Data Engineering Lead, Traveloka

Agung Pratama

Data Engineer, Traveloka

Traveloka is a travel technology company based in Jakarta, Indonesia, currently operating in six countries. Founded in 2012 by former Silicon Valley engineers, its goal is to revolutionize human mobility.

One of the most strategic parts of our business is a streaming data processing pipeline that powers a number of use cases, including fraud detection, personalization, ads optimization, cross selling, A/B testing, and promotion eligibility. That pipeline is also used by our business analysts for monitoring and understanding business metrics, both for historical analysis and in real time.

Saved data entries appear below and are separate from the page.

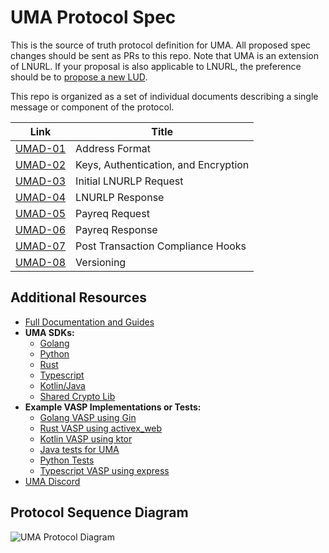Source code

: # UMA Protocol Spec

This is the source of truth protocol definition for UMA. All proposed spec changes should be sent as PRs to this repo.
Note that UMA is an extension of LNURL. If your proposal is also applicable to LNURL, the preference should be to
[propose a new LUD](https://github.com/lnurl/luds).

This repo is organized as a set of individual documents describing a single message or component of the protocol.

| Link                                           | Title                                |
| ---------------------------------------------- | ------------------------------------ |
| [UMAD-01](/umad-01-addresses.md)               | Address Format                       |
| [UMAD-02](/umad-02-keys-and-authentication.md) | Keys, Authentication, and Encryption |
| [UMAD-03](/umad-03-lnurlp-request.md)          | Initial LNURLP Request               |
| [UMAD-04](/umad-04-lnurlp-response.md)         | LNURLP Response                      |
| [UMAD-05](/umad-05-payreq-request.md)          | Payreq Request                       |
| [UMAD-06](/umad-06-payreq-response.md)         | Payreq Response                      |
| [UMAD-07](/umad-07-post-tx-hooks.md)           | Post Transaction Compliance Hooks    |
| [UMAD-08](/umad-08-versioning.md)              | Versioning                           |

## Additional Resources

- [Full Documentation and Guides](https://docs.uma.me)
- **UMA SDKs:**
  - [Golang](https://github.com/uma-universal-money-address/uma-go-sdk)
  - [Python](https://github.com/uma-universal-money-address/uma-python-sdk)
  - [Rust](https://github.com/uma-universal-money-address/uma-rust-sdk)
  - [Typescript](https://github.com/uma-universal-money-address/uma-js-sdk)
  - [Kotlin/Java](https://github.com/uma-universal-money-address/uma-kotlin-sdk)
  - [Shared Crypto Lib](https://github.com/uma-universal-money-address/uma-crypto-uniffi)
- **Example VASP Implementations or Tests:**
  - [Golang VASP using Gin](https://github.com/lightsparkdev/go-sdk/tree/main/examples/uma-server)
  - [Rust VASP using activex_web](https://github.com/lightsparkdev/lightspark-rs/blob/main/examples/uma-demo/src/main.rs)
  - [Kotlin VASP using ktor](https://github.com/lightsparkdev/kotlin-sdk/tree/develop/umaserverdemo)
  - [Java tests for UMA](https://github.com/uma-universal-money-address/uma-kotlin-sdk/blob/main/javatest/src/test/java/me/uma/javatest/UmaTest.java)
  - [Python Tests](https://github.com/uma-universal-money-address/uma-python-sdk/blob/main/uma/__tests__/test_uma.py)
  - [Typescript VASP using express](https://github.com/lightsparkdev/js-sdk/tree/main/apps/examples/uma-vasp)
- [UMA Discord](https://discord.gg/K4e7ghAJ)

## Protocol Sequence Diagram

![UMA Protocol Diagram](https://static.swimlanes.io/96ce03b038caee40527168793d9cf984.png)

In this post, we’ll describe how Traveloka recently migrated this pipeline from a legacy architecture to a multi-cloud solution that includes the Google Cloud Platform (GCP) data analytics platform.

Legacy architecture

Previously, our pipeline relied on Apache Kafka (for user events ingestion), sharded MongoDB (for an operational data store), and sharded MemSQL (for real-time analytic queries). In this approach, data from Kafka was processed by our Java consumer and stored with user IDs as primary keys in MongoDB. For analytics, events data was consumed from Kafka and stored in MemSQL where it could be accessed with BI tools for doing real-time analytics.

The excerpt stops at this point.